#### TASK REQUIREMENTS:
In this exercise, the entries below are to be transcribed exactly, line by line.

#### THE DATA:
┄┄┄┄┄┄┄┄┄┄
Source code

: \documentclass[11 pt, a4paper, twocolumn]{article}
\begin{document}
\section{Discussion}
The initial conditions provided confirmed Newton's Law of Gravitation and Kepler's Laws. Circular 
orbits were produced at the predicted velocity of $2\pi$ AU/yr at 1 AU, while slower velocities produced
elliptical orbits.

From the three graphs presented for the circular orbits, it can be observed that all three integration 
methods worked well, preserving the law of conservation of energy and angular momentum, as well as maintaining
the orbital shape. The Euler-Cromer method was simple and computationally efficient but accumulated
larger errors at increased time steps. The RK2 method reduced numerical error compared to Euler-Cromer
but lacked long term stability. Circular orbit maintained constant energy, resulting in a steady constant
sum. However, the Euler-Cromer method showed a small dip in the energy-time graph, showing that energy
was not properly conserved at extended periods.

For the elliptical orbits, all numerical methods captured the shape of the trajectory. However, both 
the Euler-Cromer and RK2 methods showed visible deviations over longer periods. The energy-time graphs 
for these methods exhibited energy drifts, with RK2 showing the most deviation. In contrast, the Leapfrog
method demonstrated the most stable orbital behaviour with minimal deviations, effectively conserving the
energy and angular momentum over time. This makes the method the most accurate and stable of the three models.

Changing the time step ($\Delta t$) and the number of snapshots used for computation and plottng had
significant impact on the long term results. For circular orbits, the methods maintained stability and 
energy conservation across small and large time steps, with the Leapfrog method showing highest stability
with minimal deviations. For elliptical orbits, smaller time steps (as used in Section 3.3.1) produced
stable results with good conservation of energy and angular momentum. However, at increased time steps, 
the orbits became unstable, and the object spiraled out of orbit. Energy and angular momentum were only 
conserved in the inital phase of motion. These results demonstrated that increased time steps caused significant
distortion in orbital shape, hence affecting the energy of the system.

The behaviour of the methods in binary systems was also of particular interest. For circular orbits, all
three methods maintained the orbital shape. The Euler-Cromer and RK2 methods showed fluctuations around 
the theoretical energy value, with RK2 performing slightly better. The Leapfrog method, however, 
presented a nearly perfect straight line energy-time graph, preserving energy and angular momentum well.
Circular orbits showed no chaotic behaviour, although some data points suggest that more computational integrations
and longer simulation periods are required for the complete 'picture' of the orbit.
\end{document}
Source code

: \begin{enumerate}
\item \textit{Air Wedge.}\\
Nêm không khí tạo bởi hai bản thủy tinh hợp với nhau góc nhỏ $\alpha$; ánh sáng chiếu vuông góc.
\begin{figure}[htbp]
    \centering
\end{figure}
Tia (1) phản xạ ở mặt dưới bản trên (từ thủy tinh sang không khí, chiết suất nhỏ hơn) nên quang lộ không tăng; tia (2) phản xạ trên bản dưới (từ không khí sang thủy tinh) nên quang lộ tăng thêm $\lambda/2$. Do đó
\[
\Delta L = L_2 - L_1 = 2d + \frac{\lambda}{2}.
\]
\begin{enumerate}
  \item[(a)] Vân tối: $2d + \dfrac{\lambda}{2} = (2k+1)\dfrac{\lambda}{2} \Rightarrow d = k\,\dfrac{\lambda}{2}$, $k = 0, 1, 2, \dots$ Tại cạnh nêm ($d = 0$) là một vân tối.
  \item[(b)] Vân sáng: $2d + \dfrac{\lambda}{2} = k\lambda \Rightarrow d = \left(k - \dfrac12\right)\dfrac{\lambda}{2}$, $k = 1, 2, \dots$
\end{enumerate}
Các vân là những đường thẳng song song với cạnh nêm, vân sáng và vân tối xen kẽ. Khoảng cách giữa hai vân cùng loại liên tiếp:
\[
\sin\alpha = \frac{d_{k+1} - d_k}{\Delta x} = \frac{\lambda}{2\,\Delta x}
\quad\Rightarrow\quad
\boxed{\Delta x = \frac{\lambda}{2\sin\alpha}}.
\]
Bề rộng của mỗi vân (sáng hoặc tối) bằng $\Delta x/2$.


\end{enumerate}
┄┄┄┄┄┄┄┄┄┄
#### WRITTEN RESPONSE:
Source code

: \documentclass[11 pt, a4paper, twocolumn]{article}
\begin{document}
\section{Discussion}
The initial conditions provided confirmed Newton's Law of Gravitation and Kepler's Laws. Circular 
orbits were produced at the predicted velocity of $2\pi$ AU/yr at 1 AU, while slower velocities produced
elliptical orbits.

From the three graphs presented for the circular orbits, it can be observed that all three integration 
methods worked well, preserving the law of conservation of energy and angular momentum, as well as maintaining
the orbital shape. The Euler-Cromer method was simple and computationally efficient but accumulated
larger errors at increased time steps. The RK2 method reduced numerical error compared to Euler-Cromer
but lacked long term stability. Circular orbit maintained constant energy, resulting in a steady constant
sum. However, the Euler-Cromer method showed a small dip in the energy-time graph, showing that energy
was not properly conserved at extended periods.

For the elliptical orbits, all numerical methods captured the shape of the trajectory. However, both 
the Euler-Cromer and RK2 methods showed visible deviations over longer periods. The energy-time graphs 
for these methods exhibited energy drifts, with RK2 showing the most deviation. In contrast, the Leapfrog
method demonstrated the most stable orbital behaviour with minimal deviations, effectively conserving the
energy and angular momentum over time. This makes the method the most accurate and stable of the three models.

Changing the time step ($\Delta t$) and the number of snapshots used for computation and plottng had
significant impact on the long term results. For circular orbits, the methods maintained stability and 
energy conservation across small and large time steps, with the Leapfrog method showing highest stability
with minimal deviations. For elliptical orbits, smaller time steps (as used in Section 3.3.1) produced
stable results with good conservation of energy and angular momentum. However, at increased time steps, 
the orbits became unstable, and the object spiraled out of orbit. Energy and angular momentum were only 
conserved in the inital phase of motion. These results demonstrated that increased time steps caused significant
distortion in orbital shape, hence affecting the energy of the system.

The behaviour of the methods in binary systems was also of particular interest. For circular orbits, all
three methods maintained the orbital shape. The Euler-Cromer and RK2 methods showed fluctuations around 
the theoretical energy value, with RK2 performing slightly better. The Leapfrog method, however, 
presented a nearly perfect straight line energy-time graph, preserving energy and angular momentum well.
Circular orbits showed no chaotic behaviour, although some data points suggest that more computational integrations
and longer simulation periods are required for the complete 'picture' of the orbit.
\end{document}
Source code

: \begin{enumerate}
\item \textit{Air Wedge.}\\
Nêm không khí tạo bởi hai bản thủy tinh hợp với nhau góc nhỏ $\alpha$; ánh sáng chiếu vuông góc.
\begin{figure}[htbp]
    \centering
\end{figure}
Tia (1) phản xạ ở mặt dưới bản trên (từ thủy tinh sang không khí, chiết suất nhỏ hơn) nên quang lộ không tăng; tia (2) phản xạ trên bản dưới (từ không khí sang thủy tinh) nên quang lộ tăng thêm $\lambda/2$. Do đó
\[
\Delta L = L_2 - L_1 = 2d + \frac{\lambda}{2}.
\]
\begin{enumerate}
  \item[(a)] Vân tối: $2d + \dfrac{\lambda}{2} = (2k+1)\dfrac{\lambda}{2} \Rightarrow d = k\,\dfrac{\lambda}{2}$, $k = 0, 1, 2, \dots$ Tại cạnh nêm ($d = 0$) là một vân tối.
  \item[(b)] Vân sáng: $2d + \dfrac{\lambda}{2} = k\lambda \Rightarrow d = \left(k - \dfrac12\right)\dfrac{\lambda}{2}$, $k = 1, 2, \dots$
\end{enumerate}
Các vân là những đường thẳng song song với cạnh nêm, vân sáng và vân tối xen kẽ. Khoảng cách giữa hai vân cùng loại liên tiếp:
\[
\sin\alpha = \frac{d_{k+1} - d_k}{\Delta x} = \frac{\lambda}{2\,\Delta x}
\quad\Rightarrow\quad
\boxed{\Delta x = \frac{\lambda}{2\sin\alpha}}.
\]
Bề rộng của mỗi vân (sáng hoặc tối) bằng $\Delta x/2$.


\end{enumerate}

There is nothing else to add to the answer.